Mudiyanselage Dulanga Kaveesha WEERAKOON

PhD Candidate
School of Computing and Information Systems
Singapore Management University
 

FULL PROFILE
Research Area Dissertation Committee
Research Advisor
Committee Members
External Member
  • Vigneshwaran SUBBARAJU, Research Fellow, Agency for Science Technology and Research

 
Date

19 August 2022 (Friday)

Time

9:00am - 10:00am

Venue

This is a virtual seminar. Please register by 17 August 2022, the zoom link will be sent out on the following day to those who have registered.

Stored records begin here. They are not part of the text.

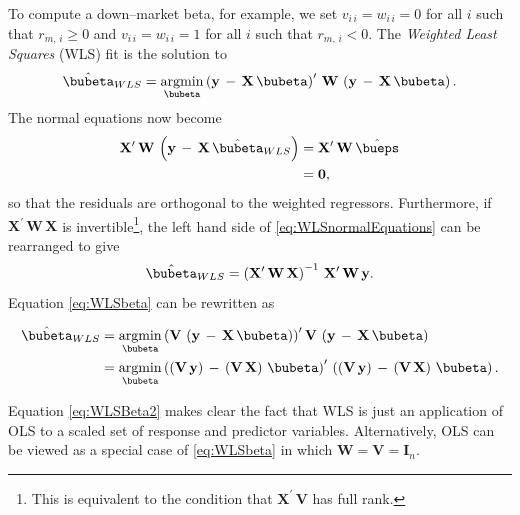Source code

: \documentclass[graybox,envcountchap,sectrefs]{svmono}\usepackage[]{graphicx}\usepackage[]{xcolor}
\begin{document}
\begin{appendices}
To compute a down--market beta, for example, we set $v_{i\,i}=w_{i\,i}=0$
for all $i$ such that $r_{m,\,i}\geqslant0$ and $v_{i\,i}=w_{i\,i}=1$
for all $i$ such that $r_{m,\,i}<0$. The \emph{Weighted Least Squares}
(WLS) fit is the solution to
\begin{equation}
\hat{\bubeta}_{WLS}=\underset{\bubeta}{\mathrm{argmin}}\left(\mathrm{\mathbf{y}}\,-\,\mathrm{\mathbf{X}}\,\bubeta\right)^{\prime}\,\mathrm{\mathbf{W}}\,\left(\mathrm{\mathbf{y}}\,-\,\mathrm{\mathbf{X}}\,\bubeta\right).\label{eq:WLSbeta}
\end{equation}
The normal equations now become
\begin{align}
\mathbf{X}^{\prime}\,\mathbf{W}\,\left(\mathbf{y}\,-\,\mathbf{X}\,\hat{\bubeta}_{WLS}\right) & =\mathbf{X}^{\prime}\,\mathbf{W}\,\hat{\bueps}\nonumber \\
 & =\mathbf{0},\label{eq:WLSnormalEquations}
\end{align}
so that the residuals are orthogonal to the weighted regressors. Furthermore,
if $\mathbf{X}^{\prime}\,\mathbf{W}\,\mathbf{X}$ is invertible\footnote{This is equivalent to the condition that $\mathrm{\mathbf{X}}^{\prime}\,\mathrm{\mathbf{V}}$
has full rank.}, the left hand side of \eqref{eq:WLSnormalEquations} can be rearranged
to give
\begin{equation}
\hat{\bubeta}_{WLS}=\left(\mathrm{\mathbf{X}}^{\prime}\,\mathrm{\mathbf{W}}\,\mathrm{\mathbf{X}}\right)^{-1}\,\mathrm{\mathbf{X}}^{\prime}\,\mathrm{\mathbf{W}}\,\mathbf{y}.\label{eq:WLSbeta1}
\end{equation}
Equation \eqref{eq:WLSbeta} can be rewritten as

\begin{align}
\hat{\bubeta}_{WLS} & =\underset{\bubeta}{\mathrm{argmin}}\left(\mathbf{V}\,\left(\mathrm{\mathbf{y}}\,-\,\mathrm{\mathbf{X}}\,\bubeta\right)\right)^{\prime}\mathrm{\mathbf{\mathbf{V}}}\,\left(\mathrm{\mathbf{y}}\,-\,\mathrm{\mathbf{X}}\,\bubeta\right)\nonumber \\
 & =\underset{\bubeta}{\mathrm{argmin}}\left(\left(\mathbf{V}\,\mathrm{\mathbf{y}}\right)\,-\,\left(\mathbf{V}\,\mathrm{\mathbf{X}}\right)\,\bubeta\right)^{\prime}\,\left(\left(\mathbf{V}\,\mathrm{\mathbf{y}}\right)\,-\,\left(\mathbf{V}\,\mathrm{\mathbf{X}}\right)\,\bubeta\right).\label{eq:WLSBeta2}
\end{align}

Equation \eqref{eq:WLSBeta2} makes clear the fact that WLS is just
an application of OLS to a scaled set of response and predictor variables.
Alternatively, OLS can be viewed as a special case of \eqref{eq:WLSbeta}
in which $\mathrm{\mathbf{W}}=\mathrm{\mathbf{V}}=\mathrm{\mathbf{I}}_{n}$.


\end{appendices}
\end{document}
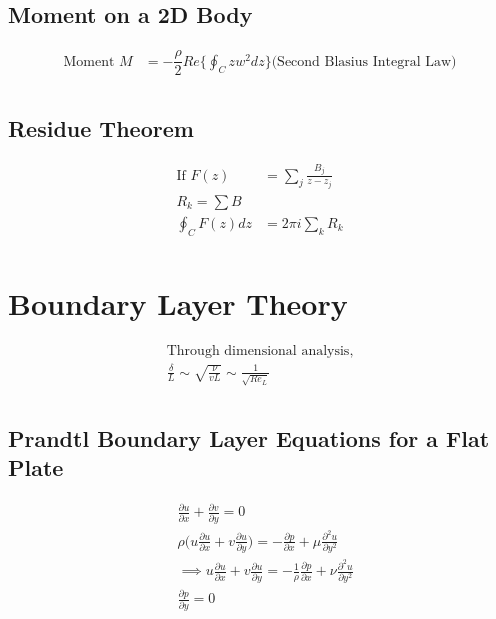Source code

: \documentclass[11pt, letterpaper, notitlepage]{article}
\begin{document}
\subsection{Moment on a 2D Body}
\begin{align*}
\text{Moment } M &= -\dfrac{\rho}{2} Re \Biggl\{ \oint_{C}^{} z w^2 dz \Biggr\} \bigl(\text{Second Blasius Integral Law}\bigr) \\
\end{align*}

\subsection{Residue Theorem}
\begin{align*}
\text{If } F(z) &= \sum_{j}^{} \frac{B_j}{z - z_j} \\
R_k = \sum B \\
\oint_{C}^{} F(z) dz &= 2 \pi i \sum_{k}^{} R_k \\
\end{align*}

\newpage
\section{Boundary Layer Theory}
\begin{align*}
\text{Through dimensional analysis,} \\
\frac{\delta}{L} \sim \sqrt{\frac{\nu}{v L}} \sim \frac{1}{\sqrt{Re_L}} \\
\end{align*}

\subsection{Prandtl Boundary Layer Equations for a Flat Plate}
\begin{align*}
& \frac{\partial u}{\partial x} + \frac{\partial v}{\partial y} = 0 \\
& \rho \Biggl(u \frac{\partial u}{\partial x} + v \frac{\partial u}{\partial y} \Biggr) = -\frac{\partial p}{\partial x} + \mu \frac{{\partial}^2 u}{\partial y^2} \\
&\implies u \frac{\partial u}{\partial x} + v \frac{\partial u}{\partial y} = -\frac{1}{\rho} \frac{\partial p}{\partial x} + \nu \frac{{\partial}^2 u}{\partial y^2} \\
&\frac{\partial p}{\partial y} = 0
\end{align*}
\end{document}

We look forward to seeing you at this research seminar.

 
About The Talk

In recent years, widespread popularity of Augmented Reality (AR) enables a multitude of Human-AI collaborative applications, For example, interactive virtual assistants, which enable humans to communicate their instructions and queries more naturally using modalities such as voice and text, are progressively empowering exciting new ubiquitous, mixed-reality computing applications. Traditional voice-based conversational agents like Apple’s Siri and Amazon’s Alexa are evolving to be increasingly multi-modal (e.g., Nvidia’s RIVA SDKs) supporting the comprehension of human instructions via a mix of language, gesture, and visual inputs. While the success of such multi-modal machine comprehension is driven by progressively sophisticated Deep Neural Network (DNN) models, their prohibitive computational overhead and model size makes it challenging to support low-latency, on-device execution of inference tasks on resource-constrained wearable and IoT devices (such as Microsoft HoloLens or Nvidia Jetson platforms). Thus, the central focus of my research is to enable these multi-modal human interactive tasks to be executable on resource-constrained wearable and IoT devices, while capacitating low-power, latency execution with a comparable task accuracy. Natural human-human interaction generally occurs through multiple modalities including verbal, visual and gestural modalities. Driving motivation from such human-human interaction scenarios, our work broadly explores how existing wearable sensors be used for enabling multi-modal sense-making for human-AI interaction tasks. In particular, we consider object acquisition task as an exemplar of a human-AI collaborative task to introduce a number of sense-making models and optimization techniques to deploy these models in a pervasive setting.

 
Speaker Biography

I am a PhD student at the School of Computing and Information Systems, Singapore Management University. My research interests lie in Human-AI Collaboration, Multi-modal Sense-making, Pervasive Computing and Referring Expression Comprehension. I have worked extensively on Multi-modal sensing-making for Human-AI collaboration tasks on pervasive devices. In particular, I have explored several static and dynamic optimization techniques on referring expression comprehension models to support human-AI collaborative object acquisition tasks with low energy and latency processing with comparable task accuracy.